Now . . . on to the fights.

  • Fedor Emelianenko did what everyone expected by beating Mark Coleman – with the same arm bar he used to beat Coleman the first time they fought. Fedor showed no rust from his 10 months out of the ring nor any ill effects from his hand surgery.
  • Inevitably, whenever you see Fedor take apart another opponent you begin to wonder who could beat him. I used to believe a K1-level striker could beat Fedor, but Fedor dominated Mirko “Cro-Cop” Filipovic and I do not think Mark Hunt could stop Fedor’s take downs. Tonight, I kept thinking that the Mark Coleman of 10 years ago would have had a lot more success taking Fedor down. So my new theory is that a good wrestler, who understands arm bar defense, might be the ticket.
  • It was heart wrenching to watch Coleman suffer both physically and emotionally after the fight. It was hear tugging to hear Coleman tell his daughters that daddy was O.K. But, did anyone else think it was a bad idea to bring his daughters in the ring after the fight? I, for one, was very uncomfortable watching them cry in their father’s arms with his face swollen and bloody. I kept thinking that the poor girls were suffering emotional trauma in front of an international PPV audience.

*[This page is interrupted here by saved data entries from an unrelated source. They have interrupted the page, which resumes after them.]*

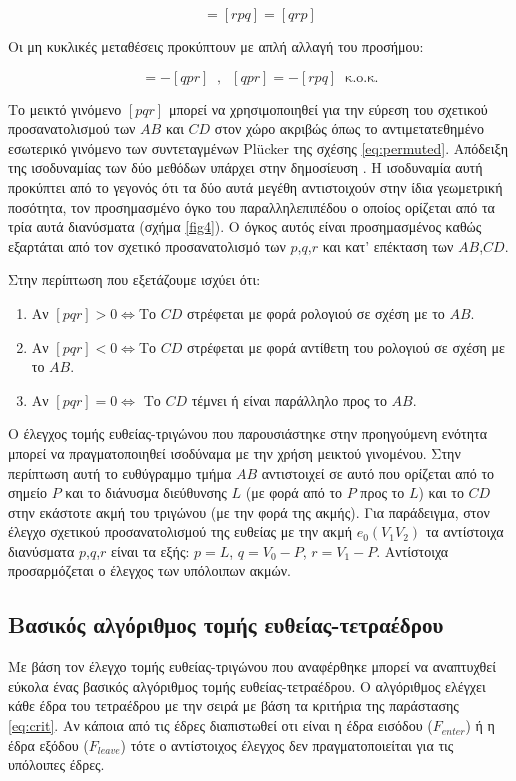 \begin{equation}
[p q r] = [r p q] = [q r p]
 \label{eq:circular}
\end{equation}

Οι μη κυκλικές μεταθέσεις προκύπτουν με απλή αλλαγή του προσήμου:

\begin{equation}
[p q r] = -[q p r]\;\;,\;\;[q p r] = -[r p q] \;\;\text{κ.ο.κ.}
\label{eq:noncircular}
\end{equation}

Το μεικτό γινόμενο $[p q r]$ μπορεί να χρησιμοποιηθεί για την εύρεση του σχετικού προσανατολισμού των $AB$ και $CD$ στον χώρο ακριβώς όπως το αντιμετατεθημένο εσωτερικό γινόμενο των συντεταγμένων Plücker της σχέσης \eqref{eq:permuted}. Απόδειξη της ισοδυναμίας των δύο μεθόδων υπάρχει στην δημοσίευση \cite{kensler:06:triangle}. Η ισοδυναμία αυτή προκύπτει από το γεγονός ότι τα δύο αυτά μεγέθη αντιστοιχούν στην ίδια γεωμετρική ποσότητα, τον προσημασμένο όγκο του παραλληλεπιπέδου ο οποίος ορίζεται από τα τρία αυτά διανύσματα (σχήμα \ref{fig4}). Ο όγκος αυτός είναι προσημασμένος καθώς εξαρτάται από τον σχετικό προσανατολισμό των $p$,$q$,$r$ και κατ' επέκταση των $AB$,$CD$.

Στην περίπτωση που εξετάζουμε ισχύει ότι:

\begin{enumerate}
\item
 Αν $[p q r] > 0\iff$Το $CD$ στρέφεται με φορά ρολογιού σε σχέση με το $AB$.
\item
Αν $[p q r] < 0\iff$Το $CD$ στρέφεται με φορά αντίθετη του ρολογιού σε σχέση με το $AB$.
\item
Αν $[p q r] = 0\iff$ Το $CD$ τέμνει ή είναι παράλληλο προς το $AB$.\\
\end{enumerate}
Ο έλεγχος τομής ευθείας-τριγώνου που παρουσιάστηκε στην προηγούμενη ενότητα μπορεί να πραγματοποιηθεί ισοδύναμα με την χρήση μεικτού γινομένου. Στην περίπτωση αυτή το ευθύγραμμο τμήμα $AB$ αντιστοιχεί σε αυτό που ορίζεται από το σημείο $P$ και το διάνυσμα διεύθυνσης $L$ (με φορά από το $P$ προς το $L$) και το $CD$ στην εκάστοτε ακμή του τριγώνου (με την φορά της ακμής). Για παράδειγμα, στον έλεγχο σχετικού προσανατολισμού της ευθείας με την ακμή $e_0(V_1V_2)$  τα αντίστοιχα διανύσματα $p$,$q$,$r$ είναι τα εξής: $p=L$, $q=V_0-P$, $ r=V_1-P$. Αντίστοιχα προσαρμόζεται ο έλεγχος των υπόλοιπων ακμών.

\subsection{Βασικός αλγόριθμος τομής ευθείας-τετραέδρου}
\label{chapter:raytetraint}
\noindent  Με βάση τον έλεγχο τομής ευθείας-τριγώνου που αναφέρθηκε μπορεί να αναπτυχθεί εύκολα ένας βασικός αλγόριθμος τομής ευθείας-τετραέδρου. Ο αλγόριθμος ελέγχει κάθε έδρα του τετραέδρου με την σειρά με βάση τα κριτήρια της παράστασης \eqref{eq:crit}. Aν κάποια από τις έδρες διαπιστωθεί οτι είναι η έδρα εισόδου ($F_{enter}$) ή η έδρα εξόδου ($F_{leave}$) τότε ο αντίστοιχος έλεγχος δεν πραγματοποιείται για τις υπόλοιπες έδρες.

  • Speaking of fighters coming back, Mauricio “Shogun” Rua just served notice that he is ready to re-stake his claim as the number one light heavyweight on the planet. The fact that he showed such slick submission skills on the ground only proves how well-rounded his game is. I am a major fan of leg locks, so the knee bar looked real nice to me.
  • Kevin Randleman, on the other hand, served notice that he is exactly the same fighter we have long known. He is probably the most physically gifted fighter in MMA, but he seems to go into such a zone whenever he fights that his brain shuts off and he runs on pure instinct. The problem is that he has stubbornly refused to expand his horizons and learn about jiu jitsu and submissions, so he has no instincts if he is put in a tricky situation on the ground.
  • Josh Barnett proved that my personal slogan is correct. “No matter where you are, there is always a figure 4 toe hold.” But he did not look his sharpest, and he would be well served by taking some time to rest and recharge his batteris before he fights again.
  • Dan Henderson did a good job of beating a listless Vitor Belfort. I officially stopped hoping to see the “old” Vitor show up a few years ago. I wonder how long until promoters feel the same way.
  • Henderson does a great job closing the distance by throwing a big looping right hand while moving in for a take down. It is like he decides whether to concentrate on the punch or the take down as he is throwing the technique. Fighters would do well to take a good look at how Henderson does this – and at how Henderson avoids getting kneed in the face (since he looks wide open to a knee).
  • It looked like Phil Baroni was able to convince the referee that Yosuke Nishijima was either tapping or getting his shoulder ripped apart because Nishijima sure didn’t tap. By the way, 194 pounds is not a good weight for Phil. I hope he drops down to a better weight for his next fight.
  • I am not sure why the announcers were so impressed with Travis Galbraith. He has heart but he is nowhere near the level of most Pride fighters, yet.
  • One other thing about Galbraith. He looked like his head was spinning so much from adrenaline that he might pass out before they rang the bell to start the fight. It also looked like the adrenaline rush made him gas early, so I am open to giving him another chance (as long as he learns how to keep his hands up when he punches).
  • Robbie Lawler’s knockout of Joey Villasenor was true highlight reel material. But, Lawler looked softer than he did in some of his old fights. He should dedicate himself in the gym before his next fight because they won’t all end that quickly.
  • Finally, I feel bad for Villasenor. I have been watching him fight since 2000, and with 27 fights under his belt, he truly earned his shot in Pride. But, he has come up short in both Pride appearances. I hope he gets another chance at redemption.